I hate cows in the forest but I'm totally against a law that says they can't be there, next thing the bunny huggers will be saying the hunter can't be their because we can make more money by having more tourist areas and ski areas!!! It isn't always about the dollar!!!


----------



## Bowdacious (Sep 16, 2007)

hoghunter011583 said:


> It isn't always about the dollar!!!


In Utah it is all about the mighty $. I only brought money into it because I thought IN UTAH they would be motivated by it.


----------



## wyoming2utah (Sep 12, 2007)

I don't have a problem with private cattle responsibly managed and allowed to graze public land as long as fishermen are allowed to access and fish public water that flows through private land! Either we get rid of the cattle off public land or we should be allowed to fish public water that flows through private land!

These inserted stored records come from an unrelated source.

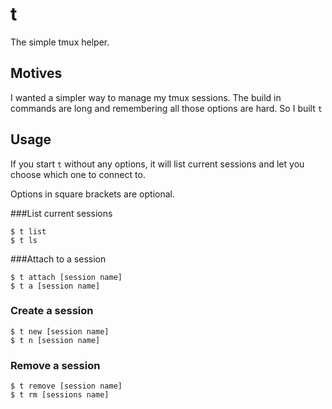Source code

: # t

The simple tmux helper.

## Motives

I wanted a simpler way to manage my tmux sessions. The build in commands are long and remembering all those options are hard. So I built `t`

## Usage

If you start `t` without any options, it will list current sessions and let you choose which one to connect to.

Options in square brackets are optional.


###List current sessions

    $ t list
    $ t ls

###Attach to a session

    $ t attach [session name]
    $ t a [session name]

### Create a session

    $ t new [session name]
    $ t n [session name]

### Remove a session

    $ t remove [session name]
    $ t rm [sessions name]

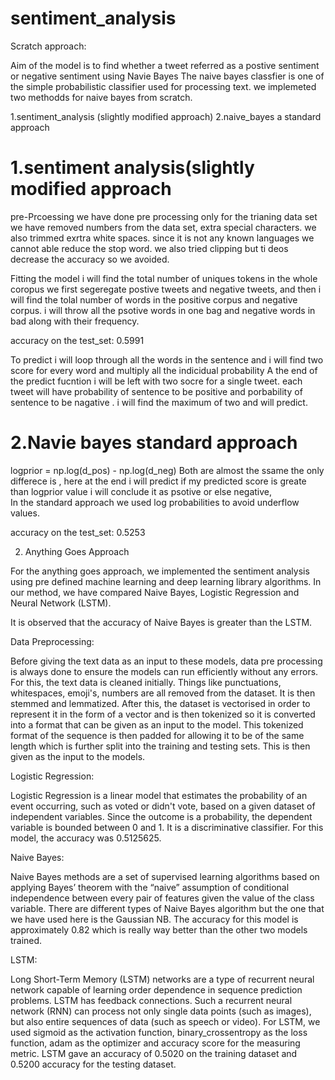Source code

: # sentiment_analysis

  Scratch approach:

  Aim of the model is to find whether a tweet referred as a postive sentiment or negative sentiment using Navie Bayes
  The naive bayes classfier is one of the simple probabilistic classifier used for processing text. we implemeted two methodds for naive bayes from scratch.

1.sentiment_analysis (slightly modified approach)
2.naive_bayes a standard approach
   
# 1.sentiment analysis(slightly modified approach
   pre-Prcoessing
    we have done pre processing only for the trianing data set 
    we have removed numbers from the data set, extra special characters.  we also trimmed exrtra white spaces. since it is not any known languages we cannot able reduce the stop word. we also tried clipping but ti deos decrease the accuracy so we avoided.
    
   Fitting the model
   i will find the total number of uniques tokens in the whole coropus 
   we first segeregate postive tweets and negative tweets, and then i will find the tolal number of words in the positive corpus and negative corpus. i will throw all the psotive words in one bag and negative words in bad along with their frequency.
   
   accuracy on the test_set: 0.5991
 
  To predict
    i will loop through all the words in the sentence and i will find two score for every word and multiply all the indicidual probability
    A the end of the predict fucntion i will be left with two socre for a single tweet.
    each tweet will have probability of sentence to be positive and porbability of sentence to be nagative . i will find the maximum of two and will predict.
    
# 2.Navie bayes standard approach
   logprior = np.log(d_pos) - np.log(d_neg)
   Both are almost the ssame the only differece is , here at the end i will predict if my predicted score is greate than logprior value i will conclude it as psotive or else negative,  
   In the standard approach we used log probabilities to avoid underflow values.
   
   accuracy on the test_set: 0.5253
   
   2. Anything Goes Approach

For the anything goes approach, we implemented the sentiment analysis using pre defined machine learning and deep learning library algorithms. In our method, we have compared Naive Bayes, Logistic Regression and Neural Network (LSTM).

It is observed that the accuracy of Naive Bayes is greater than the LSTM.

Data Preprocessing:

Before giving the text data as an input to these models, data pre processing is always done to ensure the models can run efficiently without any errors. For this, the text data is cleaned initially. Things like punctuations, whitespaces, emoji's, numbers are all removed from the dataset. It is then stemmed and lemmatized. After this, the dataset is vectorised in order to represent it in the form of a vector and is then tokenized so it is converted into a format that can be given as an input to the model. This tokenized format of the sequence is then padded for allowing it to be of the same length which is further split into the training and testing sets. This is then given as the input to the models. 
   
 Logistic Regression:
 
Logistic Regression is a linear model that estimates the probability of an event occurring, such as voted or didn't vote, based on a given dataset of independent variables. Since the outcome is a probability, the dependent variable is bounded between 0 and 1. It is a discriminative classifier. For this model, the accuracy was 0.5125625.

Naive Bayes:

Naive Bayes methods are a set of supervised learning algorithms based on applying Bayes’ theorem with the “naive” assumption of conditional independence between every pair of features given the value of the class variable. There are different types of Naive Bayes algorithm but the one that we have used here is the Gaussian NB. The accuracy for this model is approximately 0.82 which is really way better than the other two models trained.

LSTM:

Long Short-Term Memory (LSTM) networks are a type of recurrent neural network capable of learning order dependence in sequence prediction problems.  LSTM has feedback connections. Such a recurrent neural network (RNN) can process not only single data points (such as images), but also entire sequences of data (such as speech or video). For LSTM, we used sigmoid as the activation function, binary_crossentropy as the loss function, adam as the optimizer and accuracy score for the measuring metric. LSTM gave an accuracy of 0.5020 on the training dataset and 0.5200 accuracy for the testing dataset. 
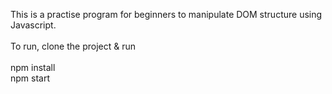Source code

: This is a practise program for beginners to manipulate DOM structure using Javascript.<br/>
<br/>
To run, clone the project & run<br/>
<br/>
npm install<br/>
npm start<br/>
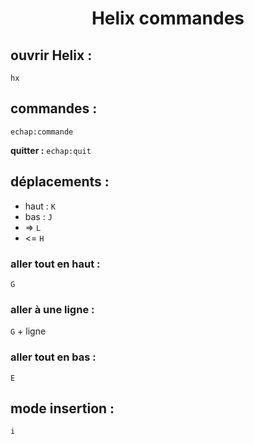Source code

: # <center> Helix commandes </center>

## ouvrir Helix : 
`hx`

## commandes :
`echap:commande` <br>

**quitter :** `echap:quit`

## déplacements :
- haut : `K`
- bas : `J`
- => `L`
- <= `H`

### aller tout en haut :
`G`
### aller à une ligne :
`G` + ligne
### aller tout en bas :
`E`

## mode insertion :
`i`
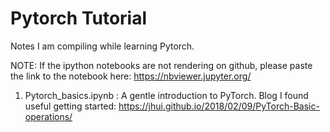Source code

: # Pytorch Tutorial


Notes I am compiling while learning Pytorch. 

NOTE: If the ipython notebooks are not rendering on github, please paste the link to the notebook here: https://nbviewer.jupyter.org/


1. Pytorch_basics.ipynb : A gentle introduction to PyTorch. 
   Blog I found useful getting started: https://jhui.github.io/2018/02/09/PyTorch-Basic-operations/






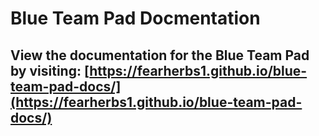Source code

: # Blue Team Pad Docmentation

## View the documentation for the Blue Team Pad by visiting: [https://fearherbs1.github.io/blue-team-pad-docs/](https://fearherbs1.github.io/blue-team-pad-docs/)
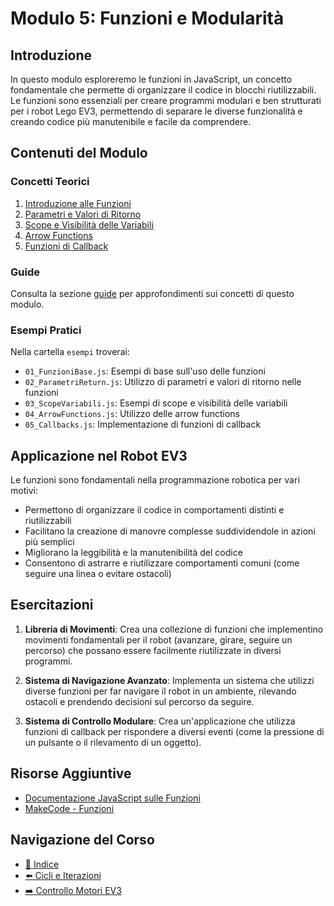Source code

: # Modulo 5: Funzioni e Modularità

## Introduzione
In questo modulo esploreremo le funzioni in JavaScript, un concetto fondamentale che permette di organizzare il codice in blocchi riutilizzabili. Le funzioni sono essenziali per creare programmi modulari e ben strutturati per i robot Lego EV3, permettendo di separare le diverse funzionalità e creando codice più manutenibile e facile da comprendere.

## Contenuti del Modulo

### Concetti Teorici
1. [Introduzione alle Funzioni](01-IntroduzioneFunzioni.md)
2. [Parametri e Valori di Ritorno](02-ParametriReturn.md)
3. [Scope e Visibilità delle Variabili](03-ScopeVisibilita.md)
4. [Arrow Functions](04-ArrowFunctions.md)
5. [Funzioni di Callback](05-FunzioniCallback.md)

### Guide

Consulta la sezione [guide](./guide/README.md) per approfondimenti sui concetti di questo modulo.

### Esempi Pratici
Nella cartella `esempi` troverai:
- `01_FunzioniBase.js`: Esempi di base sull'uso delle funzioni
- `02_ParametriReturn.js`: Utilizzo di parametri e valori di ritorno nelle funzioni
- `03_ScopeVariabili.js`: Esempi di scope e visibilità delle variabili
- `04_ArrowFunctions.js`: Utilizzo delle arrow functions
- `05_Callbacks.js`: Implementazione di funzioni di callback

## Applicazione nel Robot EV3

Le funzioni sono fondamentali nella programmazione robotica per vari motivi:
- Permettono di organizzare il codice in comportamenti distinti e riutilizzabili
- Facilitano la creazione di manovre complesse suddividendole in azioni più semplici
- Migliorano la leggibilità e la manutenibilità del codice
- Consentono di astrarre e riutilizzare comportamenti comuni (come seguire una linea o evitare ostacoli)

## Esercitazioni

1. **Libreria di Movimenti**: Crea una collezione di funzioni che implementino movimenti fondamentali per il robot (avanzare, girare, seguire un percorso) che possano essere facilmente riutilizzate in diversi programmi.

2. **Sistema di Navigazione Avanzato**: Implementa un sistema che utilizzi diverse funzioni per far navigare il robot in un ambiente, rilevando ostacoli e prendendo decisioni sul percorso da seguire.

3. **Sistema di Controllo Modulare**: Crea un'applicazione che utilizza funzioni di callback per rispondere a diversi eventi (come la pressione di un pulsante o il rilevamento di un oggetto).

## Risorse Aggiuntive
- [Documentazione JavaScript sulle Funzioni](https://developer.mozilla.org/en-US/docs/Web/JavaScript/Guide/Functions)
- [MakeCode - Funzioni](https://makecode.mindstorms.com/)

## Navigazione del Corso
- [📑 Indice](../README.md)
- [⬅️ Cicli e Iterazioni](../04-Cicli-Iterazioni/README.md)
- [➡️ Controllo Motori EV3](../06-ControlloMotori/README.md)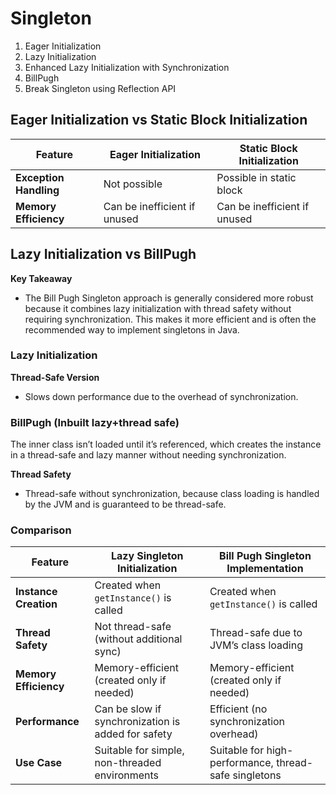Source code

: # Singleton
1. Eager Initialization
2. Lazy Initialization
3. Enhanced Lazy Initialization with Synchronization
4. BillPugh
5. Break Singleton using Reflection API  

## Eager Initialization vs Static Block Initialization
| Feature              | Eager Initialization                               | Static Block Initialization                        |
|----------------------|----------------------------------------------------|----------------------------------------------------|
| **Exception Handling** | Not possible                                    | Possible in static block                           |
| **Memory Efficiency** | Can be inefficient if unused                     | Can be inefficient if unused                       |

## Lazy Initialization vs BillPugh
**Key Takeaway**
- The Bill Pugh Singleton approach is generally considered more robust because it combines lazy initialization with thread safety without requiring synchronization. This makes it more efficient and is often the recommended way to implement singletons in Java.

### Lazy Initialization
**Thread-Safe Version**
- Slows down performance due to the overhead of synchronization.

### BillPugh (Inbuilt lazy+thread safe)
The inner class isn’t loaded until it’s referenced, which creates the instance in a thread-safe and lazy manner without needing synchronization.

**Thread Safety**
- Thread-safe without synchronization, because class loading is handled by the JVM and is guaranteed to be thread-safe.

### Comparison

| Feature              | Lazy Singleton Initialization                    | Bill Pugh Singleton Implementation               |
|----------------------|--------------------------------------------------|--------------------------------------------------|
| **Instance Creation**| Created when `getInstance()` is called           | Created when `getInstance()` is called           |
| **Thread Safety**    | Not thread-safe (without additional sync)        | Thread-safe due to JVM’s class loading           |
| **Memory Efficiency**| Memory-efficient (created only if needed)        | Memory-efficient (created only if needed)        |
| **Performance**      | Can be slow if synchronization is added for safety| Efficient (no synchronization overhead)          |
| **Use Case**         | Suitable for simple, non-threaded environments   | Suitable for high-performance, thread-safe singletons |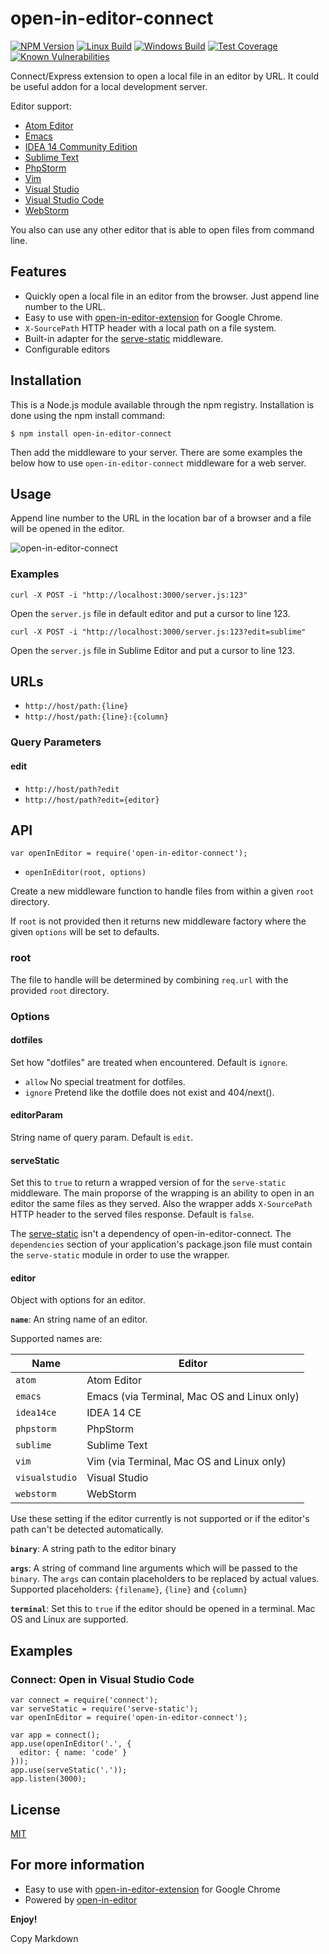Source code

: # open-in-editor-connect

[![NPM Version][npm-image]][npm-url]
[![Linux Build][travis-image]][travis-url]
[![Windows Build][appveyor-image]][appveyor-url]
[![Test Coverage][coveralls-image]][coveralls-url]
[![Known Vulnerabilities][snyk-image]][snyk-url]

Connect/Express extension to open a local file in an editor by URL. It could be useful addon for a local development server.

Editor support:

-   [Atom Editor](https://atom.io/)
-   [Emacs](https://www.gnu.org/software/emacs/)
-   [IDEA 14 Community Edition](https://www.jetbrains.com/idea/download/)
-   [Sublime Text](http://www.sublimetext.com/)
-   [PhpStorm](https://www.jetbrains.com/phpstorm/)
-   [Vim](http://www.vim.org/)
-   [Visual Studio](https://www.visualstudio.com/)
-   [Visual Studio Code](https://code.visualstudio.com/)
-   [WebStorm](https://www.jetbrains.com/webstorm/)

You also can use any other editor that is able to open files from command line.

## Features

-   Quickly open a local file in an editor from the browser. Just append line number to the URL.
-   Easy to use with [open-in-editor-extension] for Google Chrome.
-   `X-SourcePath` HTTP header with a local path on a file system.
-   Built-in adapter for the [serve-static] middleware.
-   Configurable editors

## Installation

This is a Node.js module available through the npm registry. Installation is done using the npm install command:

    $ npm install open-in-editor-connect

Then add the middleware to your server. There are some examples the below how to use `open-in-editor-connect` middleware for a web server.

## Usage

Append line number to the URL in the location bar of a browser and a file will be opened in the editor.

![open-in-editor-connect](images/open-in-editor-connect.gif)

### Examples

`curl -X POST -i "http://localhost:3000/server.js:123"`

Open the `server.js` file in default editor and put a cursor to line 123.

`curl -X POST -i "http://localhost:3000/server.js:123?edit=sublime"`

Open the `server.js` file in Sublime Editor and put a cursor to line 123.

## URLs

-   `http://host/path:{line}`
-   `http://host/path:{line}:{column}`

### Query Parameters

#### edit

-   `http://host/path?edit`
-   `http://host/path?edit={editor}`

## API

    var openInEditor = require('open-in-editor-connect');

-   `openInEditor(root, options)`

Create a new middleware function to handle files from within a given `root` directory.

If `root` is not provided then it returns new middleware factory where the given `options` will be set to defaults.

### root

The file to handle will be determined by combining `req.url` with the provided `root` directory.

### Options

#### dotfiles

Set how "dotfiles" are treated when encountered. Default is `ignore`.

-   `allow` No special treatment for dotfiles.
-   `ignore` Pretend like the dotfile does not exist and 404/next().
    <!--* 'deny' Deny a request for a dotfile and 403/next().-->

#### editorParam

String name of query param. Default is `edit`.

#### serveStatic

Set this to `true` to return a wrapped version of for the `serve-static` middleware.
The main proporse of the wrapping is an ability to open in an editor the same files as they served.
Also the wrapper adds `X-SourcePath` HTTP header to the served files response.
Default is `false`.

The [serve-static] isn't a dependency of open-in-editor-connect.
The `dependencies` section of your application's package.json file must contain the `serve-static` module
in order to use the wrapper.

#### editor

Object with options for an editor.

**`name`**: An string name of an editor.

Supported names are:

| Name           | Editor                                      |
| -------------- | ------------------------------------------- |
| `atom`         | Atom Editor                                 |
| `emacs`        | Emacs (via Terminal, Mac OS and Linux only) |
| `idea14ce`     | IDEA 14 CE                                  |
| `phpstorm`     | PhpStorm                                    |
| `sublime`      | Sublime Text                                |
| `vim`          | Vim (via Terminal, Mac OS and Linux only)   |
| `visualstudio` | Visual Studio                               |
| `webstorm`     | WebStorm                                    |

Use these setting if the editor currently is not supported or if the editor's path can't be detected automatically.

**`binary`**: A string path to the editor binary

**`args`**: A string of command line arguments which will be passed to the `binary`. The `args` can contain placeholders to be replaced by actual values. Supported placeholders: `{filename}`, `{line}` and `{column}`

**`terminal`**: Set this to `true` if the editor should be opened in a terminal. Mac OS and Linux are supported.

## Examples

### Connect: Open in Visual Studio Code

    var connect = require('connect');
    var serveStatic = require('serve-static');
    var openInEditor = require('open-in-editor-connect');

    var app = connect();
    app.use(openInEditor('.', {
      editor: { name: 'code' }
    }));
    app.use(serveStatic('.'));
    app.listen(3000);

## License

[MIT](LICENSE)

## For more information

-   Easy to use with [open-in-editor-extension] for Google Chrome
-   Powered by [open-in-editor]

**Enjoy!**

[serve-static]: https://www.npmjs.com/package/serve-static
[open-in-editor]: https://github.com/lahmatiy/open-in-editor
[open-in-editor-extension]: https://chrome.google.com/webstore/detail/open-in-editor/fmgbklepjbpnmgplnabblaehammnbmgg
[npm-image]: https://img.shields.io/npm/v/open-in-editor-connect.svg
[npm-url]: https://npmjs.org/package/open-in-editor-connect
[appveyor-image]: https://img.shields.io/appveyor/ci/generalov/open-in-editor-connect/master.svg?label=windows
[appveyor-url]: https://ci.appveyor.com/project/generalov/open-in-editor-connect
[travis-image]: https://travis-ci.org/generalov/open-in-editor-connect.svg?label=Linux
[travis-url]: https://travis-ci.org/generalov/open-in-editor-connect
[coveralls-image]: https://coveralls.io/repos/github/generalov/open-in-editor-connect/badge.svg?
[coveralls-url]: https://coveralls.io/github/generalov/open-in-editor-connect
[snyk-image]: https://snyk.io/test/github/generalov/open-in-editor-connect/badge.svg
[snyk-url]: https://snyk.io/test/github/generalov/open-in-editor-connect

Copy Markdown
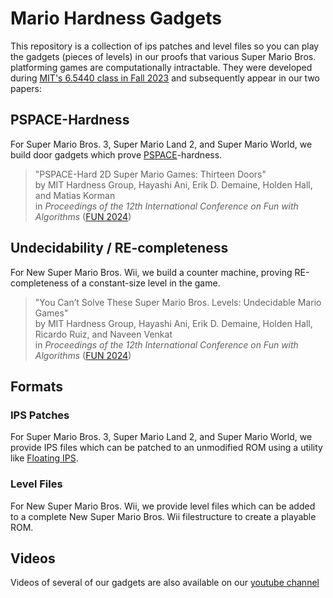# Mario Hardness Gadgets

This repository is a collection of ips patches and level files
so you can play the gadgets (pieces of levels) in our proofs that
various Super Mario Bros. platforming games are computationally intractable.
They were developed during
[MIT's 6.5440 class in Fall 2023](https://courses.csail.mit.edu/6.5440/fall23/)
and subsequently appear in our two papers:

## PSPACE-Hardness

For Super Mario Bros. 3, Super Mario Land 2, and Super Mario World,
we build door gadgets which prove
[PSPACE](https://en.wikipedia.org/wiki/PSPACE)-hardness.

> "PSPACE-Hard 2D Super Mario Games: Thirteen Doors"\
> by MIT Hardness Group, Hayashi Ani, Erik D. Demaine, Holden Hall, and Matias Korman\
> in *Proceedings of the 12th International Conference on Fun with Algorithms* ([FUN 2024](https://sites.google.com/unipi.it/fun2024))

## Undecidability / RE-completeness

For New Super Mario Bros. Wii, we build a counter machine,
proving RE-completeness of a constant-size level in the game.

> "You Can’t Solve These Super Mario Bros. Levels: Undecidable Mario Games"\
> by MIT Hardness Group, Hayashi Ani, Erik D. Demaine, Holden Hall, Ricardo Ruiz, and Naveen Venkat\
> in *Proceedings of the 12th International Conference on Fun with Algorithms* ([FUN 2024](https://sites.google.com/unipi.it/fun2024))

## Formats

### IPS Patches

For Super Mario Bros. 3, Super Mario Land 2, and Super Mario World, we provide IPS files which can be patched to an unmodified ROM using a utility like [Floating IPS](https://www.romhacking.net/utilities/1040/).

### Level Files

For New Super Mario Bros. Wii,
we provide level files which can be added to a complete New Super Mario Bros. Wii filestructure to create a playable ROM.

## Videos

Videos of several of our gadgets are also available on our [youtube channel](https://www.youtube.com/@MIT-65440/videos)
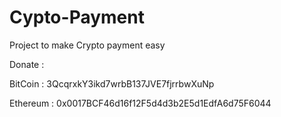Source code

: # Cypto-Payment
Project to make Crypto payment easy

Donate :

BitCoin : 3QcqrxkY3ikd7wrbB137JVE7fjrrbwXuNp

Ethereum : 0x0017BCF46d16f12F5d4d3b2E5d1EdfA6d75F6044
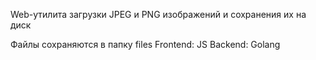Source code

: Web-утилита загрузки JPEG и PNG изображений и сохранения их на диск

Файлы сохраняются в папку files
Frontend: JS Backend: Golang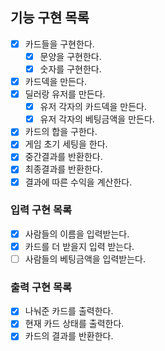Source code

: ## 기능 구현 목록
- [X] 카드들을 구현한다.
  - [X] 문양을 구현한다.
  - [X] 숫자를 구현한다.
- [X] 카드덱을 만든다.
- [X] 딜러랑 유저를 만든다.
  - [X] 유저 각자의 카드덱을 만든다.
  - [X] 유저 각자의 베팅금액을 만든다.
- [X] 카드의 합을 구한다.
- [X] 게임 초기 세팅을 한다.
- [X] 중간결과를 반환한다.
- [X] 최종결과를 반환한다.
- [X] 결과에 따른 수익을 계산한다.

### 입력 구현 목록
- [X] 사람들의 이름을 입력받는다.
- [X] 카드를 더 받을지 입력 받는다.
- [ ] 사람들의 베팅금액을 입력받는다.
### 출력 구현 목록
- [X] 나눠준 카드를 출력한다.
- [X] 현재 카드 상태를 출력한다.
- [X] 카드의 결과를 반환한다.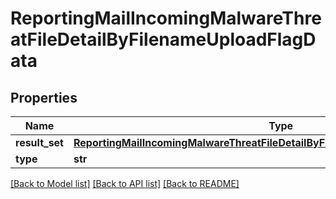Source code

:# ReportingMailIncomingMalwareThreatFileDetailByFilenameUploadFlagData

## Properties
Name | Type | Description | Notes
------------ | ------------- | ------------- | -------------
**result_set** | [**ReportingMailIncomingMalwareThreatFileDetailByFilenameUploadFlagDataResultSet**](ReportingMailIncomingMalwareThreatFileDetailByFilenameUploadFlagDataResultSet.md) |  | [optional] 
**type** | **str** |  | [optional] 

[[Back to Model list]](../README.md#documentation-for-models) [[Back to API list]](../README.md#documentation-for-api-endpoints) [[Back to README]](../README.md)

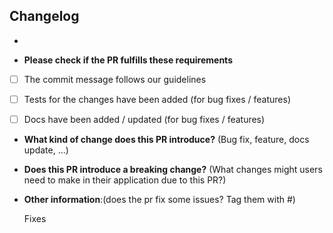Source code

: ## Changelog
* 

* **Please check if the PR fulfills these requirements**
- [ ] The commit message follows our guidelines
- [ ] Tests for the changes have been added (for bug fixes / features)
- [ ] Docs have been added / updated (for bug fixes / features)


* **What kind of change does this PR introduce?** (Bug fix, feature, docs update, ...)


* **Does this PR introduce a breaking change?** (What changes might users need to make in their application due to this PR?)



* **Other information**:(does the pr fix some issues? Tag them with #<issue id>)

  Fixes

After all, how much fisheries habitat has private cattle destroyed on public land?


----------



## wyogoob (Sep 7, 2007)

I say bring back the bison and the Native Americans. 

Send the white people and all their stuff back to Europe.


----------



## dibb03 (Dec 17, 2007)

My brother and I were just having this conversation the other day. As an outdoorsman who loves to hunt deer and I elk I am constantly frustrated by the presence of sheep in the areas I have hunted. I once held the opinion they should not be able to graze in those areas and should be taken off the mountains. My brother brought up the point that where sheep use to graze predator numbers (cougars, bears, and coyotes) were at low numbers. But now that the sheep are gone from those areas the number of predators have increased dramatically. Sheep herders have strict orders to kill any predator they see to protect the sheep. I like the fact there is someone controlling the predator numbers since the state will not give out enough predator tags to control the populations. Although annoying and frustrating I vote to keep them there so the herders can continue to kill predators.


----------



## middlefork (Nov 2, 2008)

Cattle and sheep provide a lot of benefits to open range, provided they are manged responsibly. Although I'm no expert I have not seen much if any "over grazing" Just because the grass in areas is eaten down to a few inches does not equal "over grazing".
I belive there is enough room on the mountain that we can live with grazing that goes on. Cattle and sheep don't really compete with deer as much as elk.
Just my .02


----------



## middlefork (Nov 2, 2008)

wyogoob said:


> I say bring back the bison and the Native Americans.
> 
> Send the white people and all their stuff back to Europe.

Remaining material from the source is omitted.